I smile. “I’m fine, thanks. I have patients to get to. What’s up, Dr. Bishara?”
He glares at me through his thick glasses. “Mr. Christensen said your phone rang while you were with him. We have a very clear policy regarding cellular devices, I do believe.”
“Yes, Dr. Bishara, I’m aware. But I dropped it in the toilet and now it won’t go on silent mode. It’s in my purse, now.”
“If your phone cannot be silenced, it should remain at home.”
“I have aging parents who live in Florida, Dr. Bishara. I can’t just not have my phone.” Which is true enough.
“Then replace it.”
“I can’t afford to, at the moment.” I hesitate, and then go for it. “Which does lead me to think…I’ve worked for you for ten years, Dr. Bishara. I’ve never been late, never called off, and I cover more shifts than anyone else. I’ve also never asked for a raise.”
Dr. Bishara removes his glasses. “Imogen, I do not think this is the right time for this conversation. I am in the middle of reprimanding you for violating our cell phone policy and you ask for a raise? What kind of logic is this?”
“Reprimanding me?” Oh—now I’m pissed. “Reprimanding me? I’m your best employee! How many other times has this happened? What about Tiffany? She’s literally always on her phone! She answered a call while she was with a patient, and you said nothing. But my phone goes off one time—something I can’t fix right now because my phone is broken and I can’t afford a new one because I haven’t had a raise in six years—and you reprimand me?”
“Now wait a moment—”
I roll my eyes and sigh. “You know what? No. Seriously?” Don’t be dumb, I tell myself; but it’s too late. My ire is up. Time to do something stupid. “Dr. Bishara—I quit.”
“Imogen, don’t be ridiculous.”
> I remove the stethoscope from around my neck and set it on his desk. “What’s ridiculous is that I haven’t quit before now. I can make double at the hospital doing the same thing I do here. At this point, I’ll take the extra hours and extra stress.” I give him a sarcastic, cutesy finger wave and fake smile. “Good luck without me, Dr. Bishara. You’ll need it.”
I shove the door open, ignoring his protests. I grab my purse, and walk past the front desk. Amber hurriedly puts a call on hold and chases after me.
“Did he seriously just fire you?” she asks, following me out to the parking lot. “For your phone going off?”
I laugh, feeling slightly hysterical. “No, I quit.”

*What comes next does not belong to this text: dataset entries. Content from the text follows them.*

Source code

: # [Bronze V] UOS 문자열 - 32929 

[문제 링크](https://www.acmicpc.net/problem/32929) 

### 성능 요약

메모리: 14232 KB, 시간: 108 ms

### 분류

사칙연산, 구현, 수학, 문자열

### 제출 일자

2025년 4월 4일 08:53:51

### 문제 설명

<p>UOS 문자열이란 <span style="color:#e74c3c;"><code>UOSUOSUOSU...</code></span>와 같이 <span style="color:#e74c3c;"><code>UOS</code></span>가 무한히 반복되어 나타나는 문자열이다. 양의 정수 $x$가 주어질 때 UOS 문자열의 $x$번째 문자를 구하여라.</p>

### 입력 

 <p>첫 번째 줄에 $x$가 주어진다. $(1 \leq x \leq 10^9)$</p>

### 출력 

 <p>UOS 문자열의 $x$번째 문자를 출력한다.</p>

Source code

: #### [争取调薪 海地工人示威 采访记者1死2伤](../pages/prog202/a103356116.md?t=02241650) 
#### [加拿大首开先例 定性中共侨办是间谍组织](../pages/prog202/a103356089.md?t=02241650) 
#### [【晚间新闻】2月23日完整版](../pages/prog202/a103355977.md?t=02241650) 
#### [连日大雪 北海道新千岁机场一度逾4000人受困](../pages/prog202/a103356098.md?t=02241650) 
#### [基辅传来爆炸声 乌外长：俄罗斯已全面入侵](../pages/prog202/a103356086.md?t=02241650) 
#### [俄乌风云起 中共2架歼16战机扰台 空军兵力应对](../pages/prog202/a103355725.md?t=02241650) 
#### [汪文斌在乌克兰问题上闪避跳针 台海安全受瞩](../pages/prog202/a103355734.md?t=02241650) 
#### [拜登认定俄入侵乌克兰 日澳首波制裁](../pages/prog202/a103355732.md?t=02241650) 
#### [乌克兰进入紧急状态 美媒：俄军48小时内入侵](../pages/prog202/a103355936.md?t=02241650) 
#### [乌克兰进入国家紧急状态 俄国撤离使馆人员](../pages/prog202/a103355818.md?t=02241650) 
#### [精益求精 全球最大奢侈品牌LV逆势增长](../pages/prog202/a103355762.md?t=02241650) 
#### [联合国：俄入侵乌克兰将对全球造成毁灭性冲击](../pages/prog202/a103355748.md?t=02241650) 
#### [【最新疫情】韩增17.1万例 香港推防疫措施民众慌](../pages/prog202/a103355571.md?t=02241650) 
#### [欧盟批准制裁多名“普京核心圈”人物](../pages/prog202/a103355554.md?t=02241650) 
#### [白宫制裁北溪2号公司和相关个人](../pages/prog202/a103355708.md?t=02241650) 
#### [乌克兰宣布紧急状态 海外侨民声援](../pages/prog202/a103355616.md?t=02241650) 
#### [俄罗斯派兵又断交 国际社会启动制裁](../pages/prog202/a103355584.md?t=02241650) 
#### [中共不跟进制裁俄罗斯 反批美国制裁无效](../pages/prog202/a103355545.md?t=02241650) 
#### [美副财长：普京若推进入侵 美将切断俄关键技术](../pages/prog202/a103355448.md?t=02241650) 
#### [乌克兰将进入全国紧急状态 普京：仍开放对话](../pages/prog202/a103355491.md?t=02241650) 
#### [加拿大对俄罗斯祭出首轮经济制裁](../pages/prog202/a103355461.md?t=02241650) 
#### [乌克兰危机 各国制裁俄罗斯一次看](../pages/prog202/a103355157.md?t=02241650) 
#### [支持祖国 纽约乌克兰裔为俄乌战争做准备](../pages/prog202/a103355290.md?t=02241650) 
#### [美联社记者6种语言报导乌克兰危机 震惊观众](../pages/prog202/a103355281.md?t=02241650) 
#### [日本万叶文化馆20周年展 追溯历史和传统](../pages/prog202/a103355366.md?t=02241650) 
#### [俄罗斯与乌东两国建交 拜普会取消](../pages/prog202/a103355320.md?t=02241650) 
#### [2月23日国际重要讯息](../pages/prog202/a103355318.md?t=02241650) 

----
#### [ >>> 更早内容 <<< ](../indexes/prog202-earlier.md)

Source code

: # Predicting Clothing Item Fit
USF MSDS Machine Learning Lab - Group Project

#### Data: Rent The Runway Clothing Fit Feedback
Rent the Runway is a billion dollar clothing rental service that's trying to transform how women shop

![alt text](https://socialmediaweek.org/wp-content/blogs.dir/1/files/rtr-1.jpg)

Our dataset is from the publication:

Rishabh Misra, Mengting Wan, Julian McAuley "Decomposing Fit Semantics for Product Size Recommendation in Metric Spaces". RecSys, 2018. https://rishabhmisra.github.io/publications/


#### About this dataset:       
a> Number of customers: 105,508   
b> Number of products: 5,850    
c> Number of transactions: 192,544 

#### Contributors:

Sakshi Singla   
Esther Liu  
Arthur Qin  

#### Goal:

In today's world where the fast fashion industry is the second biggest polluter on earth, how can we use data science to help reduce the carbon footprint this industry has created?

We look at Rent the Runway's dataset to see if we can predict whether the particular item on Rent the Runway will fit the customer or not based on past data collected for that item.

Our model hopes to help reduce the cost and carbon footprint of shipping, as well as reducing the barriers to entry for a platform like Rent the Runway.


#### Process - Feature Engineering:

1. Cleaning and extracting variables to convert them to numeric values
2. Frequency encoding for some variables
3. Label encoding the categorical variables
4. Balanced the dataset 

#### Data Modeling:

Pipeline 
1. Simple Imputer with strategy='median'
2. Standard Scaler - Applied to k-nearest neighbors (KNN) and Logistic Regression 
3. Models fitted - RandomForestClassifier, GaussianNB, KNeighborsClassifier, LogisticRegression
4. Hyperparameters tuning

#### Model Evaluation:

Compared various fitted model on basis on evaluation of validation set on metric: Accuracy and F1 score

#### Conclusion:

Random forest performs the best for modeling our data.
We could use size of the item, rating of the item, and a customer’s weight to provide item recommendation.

Amber halts in place. “You—you quit?” Her voice rises about an octave on the last word. “You can’t quit! You’re the only reason this entire office is able to function!”
“I know,” I say. “But I’m done.” I pause with my hand on the handle of my ghetto-ass car. “Also, Amber, you should know your husband is cheating on you. Tiffany saw him at a restaurant with some other woman, making out and stuff. I told her she should tell you, but she didn’t. So…there you go. Sorry.”
Amber sniffs. “Dammit. I suspected, but I haven’t been sure.”
“Tiffany has pictures, actually. But she said you were a bitch to her about covering for her that one time she got wasted and no-call-no-showed, so she wasn’t going to tell you.” I laugh, not at all kindly. “Good luck with her. She’s a real treat.”
And with that, I climb into my car and drive away. Instead of going home, though, I go to the nearest cellular service provider and buy a new phone. Apparently I was due for an upgrade anyway, so it didn’t actually end up costing me a full arm and a leg. Then, with shiny new phone in my hand, I decide to keep splurging. Nothing like quitting your job to make you feel like celebrating.
I decide on Mexican. Chips and guac and margs and a smothered burrito.